Could you restate word for word every line of the records below, from the first one to the one holding "# Some tracks"?

[Source texts of formatted documents]
****************************************
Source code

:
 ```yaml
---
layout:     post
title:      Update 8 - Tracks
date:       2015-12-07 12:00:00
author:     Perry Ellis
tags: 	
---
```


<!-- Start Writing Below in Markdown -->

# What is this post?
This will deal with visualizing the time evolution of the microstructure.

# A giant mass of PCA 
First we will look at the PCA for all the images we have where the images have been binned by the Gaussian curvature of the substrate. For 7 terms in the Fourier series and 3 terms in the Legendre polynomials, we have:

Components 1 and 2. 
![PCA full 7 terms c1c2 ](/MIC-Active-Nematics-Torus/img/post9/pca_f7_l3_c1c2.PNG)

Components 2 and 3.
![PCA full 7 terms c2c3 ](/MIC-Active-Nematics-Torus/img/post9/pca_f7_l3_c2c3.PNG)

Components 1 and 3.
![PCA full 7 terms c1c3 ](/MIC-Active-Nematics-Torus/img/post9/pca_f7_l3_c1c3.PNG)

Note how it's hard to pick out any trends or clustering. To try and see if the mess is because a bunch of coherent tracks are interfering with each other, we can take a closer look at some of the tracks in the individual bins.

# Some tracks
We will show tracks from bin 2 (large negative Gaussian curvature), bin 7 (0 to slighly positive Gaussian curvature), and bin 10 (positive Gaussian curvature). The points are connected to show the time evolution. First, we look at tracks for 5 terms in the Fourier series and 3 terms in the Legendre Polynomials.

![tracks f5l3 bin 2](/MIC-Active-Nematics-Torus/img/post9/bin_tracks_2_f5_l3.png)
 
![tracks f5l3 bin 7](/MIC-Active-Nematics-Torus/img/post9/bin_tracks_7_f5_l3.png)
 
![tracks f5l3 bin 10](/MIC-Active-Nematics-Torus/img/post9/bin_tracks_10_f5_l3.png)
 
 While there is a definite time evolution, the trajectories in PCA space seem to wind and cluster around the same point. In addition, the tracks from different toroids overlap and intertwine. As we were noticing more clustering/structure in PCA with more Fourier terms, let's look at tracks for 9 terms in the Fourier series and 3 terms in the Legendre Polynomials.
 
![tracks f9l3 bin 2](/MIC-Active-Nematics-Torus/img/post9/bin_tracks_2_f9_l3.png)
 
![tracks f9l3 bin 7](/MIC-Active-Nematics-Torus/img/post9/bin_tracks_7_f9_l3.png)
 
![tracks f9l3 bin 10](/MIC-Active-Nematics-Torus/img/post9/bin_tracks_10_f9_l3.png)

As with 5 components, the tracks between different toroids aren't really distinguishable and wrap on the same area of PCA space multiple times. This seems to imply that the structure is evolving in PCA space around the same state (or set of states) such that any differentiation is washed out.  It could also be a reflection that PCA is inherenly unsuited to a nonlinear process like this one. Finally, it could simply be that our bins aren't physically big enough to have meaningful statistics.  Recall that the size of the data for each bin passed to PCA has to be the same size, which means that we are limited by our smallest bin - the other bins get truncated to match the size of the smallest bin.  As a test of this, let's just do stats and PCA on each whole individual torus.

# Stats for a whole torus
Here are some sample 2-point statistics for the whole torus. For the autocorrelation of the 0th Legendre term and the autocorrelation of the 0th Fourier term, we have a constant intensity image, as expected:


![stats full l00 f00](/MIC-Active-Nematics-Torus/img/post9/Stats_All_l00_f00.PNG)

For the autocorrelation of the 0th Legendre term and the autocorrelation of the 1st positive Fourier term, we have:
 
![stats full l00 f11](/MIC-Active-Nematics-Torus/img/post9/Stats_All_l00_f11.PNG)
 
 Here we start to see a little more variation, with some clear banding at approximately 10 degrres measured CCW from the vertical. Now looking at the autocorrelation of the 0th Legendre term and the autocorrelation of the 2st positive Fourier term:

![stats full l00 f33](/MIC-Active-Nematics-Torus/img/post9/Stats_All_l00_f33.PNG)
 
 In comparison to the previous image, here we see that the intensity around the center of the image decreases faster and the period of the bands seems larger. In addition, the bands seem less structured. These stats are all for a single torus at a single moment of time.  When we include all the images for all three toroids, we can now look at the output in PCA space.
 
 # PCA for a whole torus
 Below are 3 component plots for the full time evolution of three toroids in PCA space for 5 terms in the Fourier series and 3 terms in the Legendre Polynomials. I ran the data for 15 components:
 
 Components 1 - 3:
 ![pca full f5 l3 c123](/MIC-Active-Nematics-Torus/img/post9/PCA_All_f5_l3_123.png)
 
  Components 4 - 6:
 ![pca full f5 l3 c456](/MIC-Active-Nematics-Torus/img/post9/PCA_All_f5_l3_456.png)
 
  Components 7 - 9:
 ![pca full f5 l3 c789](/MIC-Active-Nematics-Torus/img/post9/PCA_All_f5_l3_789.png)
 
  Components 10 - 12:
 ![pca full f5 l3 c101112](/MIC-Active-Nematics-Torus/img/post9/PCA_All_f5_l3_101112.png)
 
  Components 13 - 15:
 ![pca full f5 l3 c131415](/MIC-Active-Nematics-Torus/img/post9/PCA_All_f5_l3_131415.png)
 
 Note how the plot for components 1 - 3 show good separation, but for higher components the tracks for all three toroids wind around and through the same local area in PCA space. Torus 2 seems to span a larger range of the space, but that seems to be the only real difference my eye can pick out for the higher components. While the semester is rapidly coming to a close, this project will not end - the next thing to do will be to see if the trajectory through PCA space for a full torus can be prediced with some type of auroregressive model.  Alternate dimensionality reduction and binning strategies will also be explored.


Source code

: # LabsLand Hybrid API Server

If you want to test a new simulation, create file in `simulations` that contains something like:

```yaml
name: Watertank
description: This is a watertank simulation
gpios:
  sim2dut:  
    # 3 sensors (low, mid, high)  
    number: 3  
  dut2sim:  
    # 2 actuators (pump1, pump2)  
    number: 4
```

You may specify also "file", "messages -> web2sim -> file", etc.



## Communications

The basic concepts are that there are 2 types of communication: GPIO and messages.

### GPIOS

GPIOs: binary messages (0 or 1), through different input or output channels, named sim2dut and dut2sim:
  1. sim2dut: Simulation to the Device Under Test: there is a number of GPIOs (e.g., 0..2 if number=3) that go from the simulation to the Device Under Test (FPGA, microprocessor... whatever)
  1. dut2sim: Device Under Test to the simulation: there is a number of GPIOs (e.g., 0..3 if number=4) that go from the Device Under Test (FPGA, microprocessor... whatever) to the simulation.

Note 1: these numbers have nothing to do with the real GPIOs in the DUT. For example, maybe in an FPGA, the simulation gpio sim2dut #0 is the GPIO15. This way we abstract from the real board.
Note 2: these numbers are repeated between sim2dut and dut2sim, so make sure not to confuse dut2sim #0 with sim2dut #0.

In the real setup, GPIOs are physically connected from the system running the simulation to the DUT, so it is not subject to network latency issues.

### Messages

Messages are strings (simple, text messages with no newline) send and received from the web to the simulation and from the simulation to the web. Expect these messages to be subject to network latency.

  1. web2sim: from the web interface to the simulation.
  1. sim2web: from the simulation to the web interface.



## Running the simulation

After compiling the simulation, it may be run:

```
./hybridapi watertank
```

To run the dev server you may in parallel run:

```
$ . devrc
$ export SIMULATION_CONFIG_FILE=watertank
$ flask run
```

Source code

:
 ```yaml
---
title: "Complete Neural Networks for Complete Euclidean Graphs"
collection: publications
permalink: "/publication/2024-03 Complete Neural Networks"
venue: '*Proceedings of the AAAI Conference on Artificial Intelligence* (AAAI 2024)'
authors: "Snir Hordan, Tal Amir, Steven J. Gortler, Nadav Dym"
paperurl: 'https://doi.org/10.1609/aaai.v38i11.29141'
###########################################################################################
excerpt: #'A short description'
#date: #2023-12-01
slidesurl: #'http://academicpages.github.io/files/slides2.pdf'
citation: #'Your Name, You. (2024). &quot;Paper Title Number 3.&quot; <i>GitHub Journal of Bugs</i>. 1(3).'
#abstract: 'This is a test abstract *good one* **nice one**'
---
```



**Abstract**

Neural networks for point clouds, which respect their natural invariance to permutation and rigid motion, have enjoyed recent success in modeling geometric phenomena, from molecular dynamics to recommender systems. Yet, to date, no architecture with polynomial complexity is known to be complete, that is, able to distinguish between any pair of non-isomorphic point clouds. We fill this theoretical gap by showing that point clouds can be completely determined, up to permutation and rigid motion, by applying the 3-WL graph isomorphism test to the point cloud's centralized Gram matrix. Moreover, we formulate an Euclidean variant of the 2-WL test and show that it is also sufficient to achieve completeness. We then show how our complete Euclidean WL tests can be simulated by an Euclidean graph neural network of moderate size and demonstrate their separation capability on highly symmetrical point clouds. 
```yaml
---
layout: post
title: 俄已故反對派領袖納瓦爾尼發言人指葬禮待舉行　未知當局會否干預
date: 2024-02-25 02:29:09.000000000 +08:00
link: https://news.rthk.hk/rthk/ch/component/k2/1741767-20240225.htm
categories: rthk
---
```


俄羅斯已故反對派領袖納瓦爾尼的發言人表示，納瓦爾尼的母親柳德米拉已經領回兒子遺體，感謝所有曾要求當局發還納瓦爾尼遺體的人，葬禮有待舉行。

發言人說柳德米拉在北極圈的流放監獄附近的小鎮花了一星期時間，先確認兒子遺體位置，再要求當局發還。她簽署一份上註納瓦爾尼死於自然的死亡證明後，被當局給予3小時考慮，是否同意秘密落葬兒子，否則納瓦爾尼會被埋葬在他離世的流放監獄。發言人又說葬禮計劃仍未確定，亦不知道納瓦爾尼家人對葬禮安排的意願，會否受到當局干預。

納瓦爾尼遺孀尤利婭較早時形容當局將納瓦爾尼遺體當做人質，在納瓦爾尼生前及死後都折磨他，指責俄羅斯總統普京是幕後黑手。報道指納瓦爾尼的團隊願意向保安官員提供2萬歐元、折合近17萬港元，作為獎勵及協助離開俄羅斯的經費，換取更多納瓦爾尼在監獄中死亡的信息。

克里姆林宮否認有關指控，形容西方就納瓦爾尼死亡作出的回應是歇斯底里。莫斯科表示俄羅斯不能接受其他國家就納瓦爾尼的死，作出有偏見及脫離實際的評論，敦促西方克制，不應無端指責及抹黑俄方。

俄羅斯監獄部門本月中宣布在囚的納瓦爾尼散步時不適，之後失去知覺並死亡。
****************************************
▸ **Task output**
Source code

:
 ```yaml
---
layout:     post
title:      Update 8 - Tracks
date:       2015-12-07 12:00:00
author:     Perry Ellis
tags: 	
---
```


<!-- Start Writing Below in Markdown -->

# What is this post?
This will deal with visualizing the time evolution of the microstructure.

# A giant mass of PCA 
First we will look at the PCA for all the images we have where the images have been binned by the Gaussian curvature of the substrate. For 7 terms in the Fourier series and 3 terms in the Legendre polynomials, we have:

Components 1 and 2. 
![PCA full 7 terms c1c2 ](/MIC-Active-Nematics-Torus/img/post9/pca_f7_l3_c1c2.PNG)

Components 2 and 3.
![PCA full 7 terms c2c3 ](/MIC-Active-Nematics-Torus/img/post9/pca_f7_l3_c2c3.PNG)

Components 1 and 3.
![PCA full 7 terms c1c3 ](/MIC-Active-Nematics-Torus/img/post9/pca_f7_l3_c1c3.PNG)

Note how it's hard to pick out any trends or clustering. To try and see if the mess is because a bunch of coherent tracks are interfering with each other, we can take a closer look at some of the tracks in the individual bins.

# Some tracks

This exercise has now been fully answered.